Uninterpreted higher-order functions

[msaaltink]

SAW could be more informative in its error message here. With these definitions

let {{
  twice: ([8] -> [8]) -> [8] -> [8]
  twice f x = f (f x)

  add1: [8] -> [8]
  add1 x = 1+x
  }};

prove (w4_unint_z3 ["twice"]) {{ \x -> twice add1 (1+x) == twice add1 (x+1) }};

we get the error message

Cannot create uninterpreted higher-order function

In this case that function is obviously twice, but in a more complicated scenario with many uninterpreted names it can take a while to find the culprit. Surely SAW could print the name of the offending function here.

Even better, though, would be to support uninterpreted higher-order functions, similarly to the way uninterpreted polymorphic functions were recently supported.

The work around I use for now involves a cover function, e.g.,

let {{ twice_add1 = twice add1 }};

with a rewrite rule

twice_add1_thm <- prove_print z3 {{ \x -> twice add1 x == twice_add1 x}};

then simplifying with this rule before generating the goal

prove do {simplify (addsimp twice_add1_thm empty_ss);  w4_unint_z3 ["twice", "twice_add1"]; }
    {{ \x -> twice add1 (x+1) == twice add1 (1+x) }};

While this is bearable for a small proof like this, it is a bit tricky in a more complex proof, and really distracts from the more interesting steps needed to get a proof through. For example, if twice add1 appears in the body of some other functions, we need to be sure to unfold all those definitions before doing the rewrite.

[brianhuffman]

Adding the function name to the error message will be very easy. I can make a PR for this right away.

I've thought about supporting uninterpreted higher-order functions. There are a couple of reasons why this is trickier to implement than supporting uninterpreted polymorphic functions. To support polymorphic functions, we only need a way to map from a pair of (function name, list of type arguments) to an uninterpreted function symbol. This is pretty easy to do because we can fully inspect the type argument values and compare them for equality. For higher-order functions like map or twice, we would need a way to go from (function name, list of function arguments) to an uninterpreted function symbol, but we don't have a good way to inspect the function arguments or compare them for equality. With the way the saw-core backend framework is designed, we don't currently have access to the syntax of the function arguments; we only get to see their semantic values (monadic haskell functions from input values to output values). So one approach would be to redesign the saw-core backends to preserve the syntax of higher-order function arguments, and then inspect the syntax when constructing uninterpreted function symbols.

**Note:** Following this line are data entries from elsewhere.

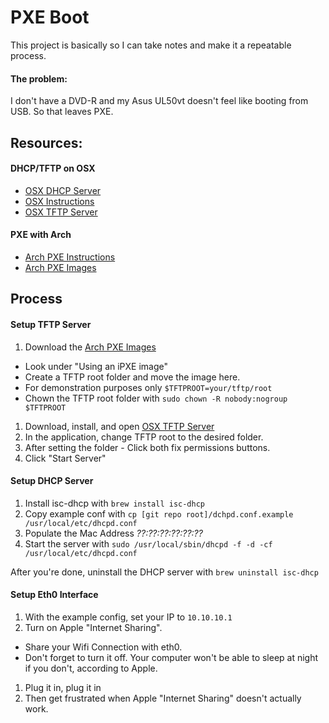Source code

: PXE Boot
========

This project is basically so I can take notes and make it a repeatable process.

#### The problem:

I don't have a DVD-R and my Asus UL50vt doesn't feel like booting from USB.  So that leaves PXE.

## Resources:

#### DHCP/TFTP on OSX

- [OSX DHCP Server](http://www.jacquesf.com/2011/04/mac-os-x-dhcp-server/)
- [OSX Instructions](http://ruby-journal.com/install-ubuntu-with-pxe-via-osx/)
- [OSX TFTP Server](http://ww2.unime.it/flr/tftpserver/)

#### PXE with Arch

- [Arch PXE Instructions](https://wiki.archlinux.org/index.php/PXE)
- [Arch PXE Images](https://releng.archlinux.org/pxeboot/#undi_pxeimage)

## Process

#### Setup TFTP Server

1. Download the [Arch PXE Images](https://releng.archlinux.org/pxeboot/#undi_pxeimage)
  - Look under "Using an iPXE image"
  - Create a TFTP root folder and move the image here.
  - For demonstration purposes only `$TFTPROOT=your/tftp/root`
  - Chown the TFTP root folder with `sudo chown -R nobody:nogroup $TFTPROOT`
1. Download, install, and open [OSX TFTP Server](http://ww2.unime.it/flr/tftpserver/)
1. In the application, change TFTP root to the desired folder.
1. After setting the folder - Click both fix permissions buttons.
1. Click "Start Server"

#### Setup DHCP Server

1. Install isc-dhcp with `brew install isc-dhcp`
1. Copy example conf with `cp [git repo root]/dchpd.conf.example /usr/local/etc/dhcpd.conf`
1. Populate the Mac Address *??:??:??:??:??:??*
1. Start the server with `sudo /usr/local/sbin/dhcpd -f -d -cf /usr/local/etc/dhcpd.conf`

After you're done, uninstall the DHCP server with `brew uninstall isc-dhcp`

#### Setup Eth0 Interface

1. With the example config, set your IP to `10.10.10.1`
1. Turn on Apple "Internet Sharing".
  - Share your Wifi Connection with eth0.
  - Don't forget to turn it off.  Your computer won't be able to sleep at night if you don't, according to Apple.
1. Plug it in, plug it in
1. Then get frustrated when Apple "Internet Sharing" doesn't actually work.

Another approach would be to ignore the higher-order function arguments completely, and just generate a fresh uninterpreted function symbol whenever we encounter a sufficiently-applied higher-order function. We could rely on the observable subterm sharing to ensure that multiple occurrences of the same higher-order function applied to the same function argument would map to the same uninterpreted function symbol in the backend. This might be a bit too fragile, though: Beta-reduction would probably affect whether or not two uses of the same higher-order function were unified or not. For example, if a larger term contained both (\f -> twice f x) add1 and twice add1 x as subterms, then each application of twice would probably end as a different uninterpreted function symbol, which is not what we want.

[msaaltink]

You write "we don't have a good way to inspect the function arguments or compare them for equality", and yet, when the rewrite rule applies, some version of this must be happening. But this is perhaps very weak. In the cases I'm encountering, the higher-order argument is always a named function but I can appreciate that this would not always be the case.

The example of (\f -> twice f x) add1 is interesting; I'm not sure what I'd expect to happen with twice uninterpreted. Certainly the rewriting work-around would not apply unless beta-reduction was done first.

[brianhuffman]

Right, the rewriter is operating purely on syntax, and it does syntactic matching. But the uninterpreted functions are being created in the context of an evaluation backend, where all function arguments are converted from Term to Value before the function gets to see them. The design that we chose for function values is the constructor VFun, which contains something like Value -> M Value (where M is the evaluation monad). Inspecting function values would be slightly easier if we had represented function values as explicit closures, which would contain the syntax of the body of the function. I hope that makes sense.

[msaaltink]

That does make sense. I can certainly live with things as they are now, but it makes some of the proofs uglier than I'd like.

[brianhuffman]

This is definitely a feature that I'd like to support eventually; it just might take a while before we get there.

[brianhuffman]

I have a renewed interest in getting this implemented now, because uninterpreted higher-order functions would be important for doing faithful round-trip translations back and forth between saw-core and what4. This kind of round-tripping is useful not just for goal_eval, but also for improving the connection with crucible during symbolic simulation: There are a bunch of performance bottlenecks and other issues in both llvm_verify and jvm_verify that could be significantly improved if we could more faithfully translate terms between the two systems.

I'm starting to think that switching the saw-core Value type to use explicit closures, which capture the syntax of function bodies, would be a good idea.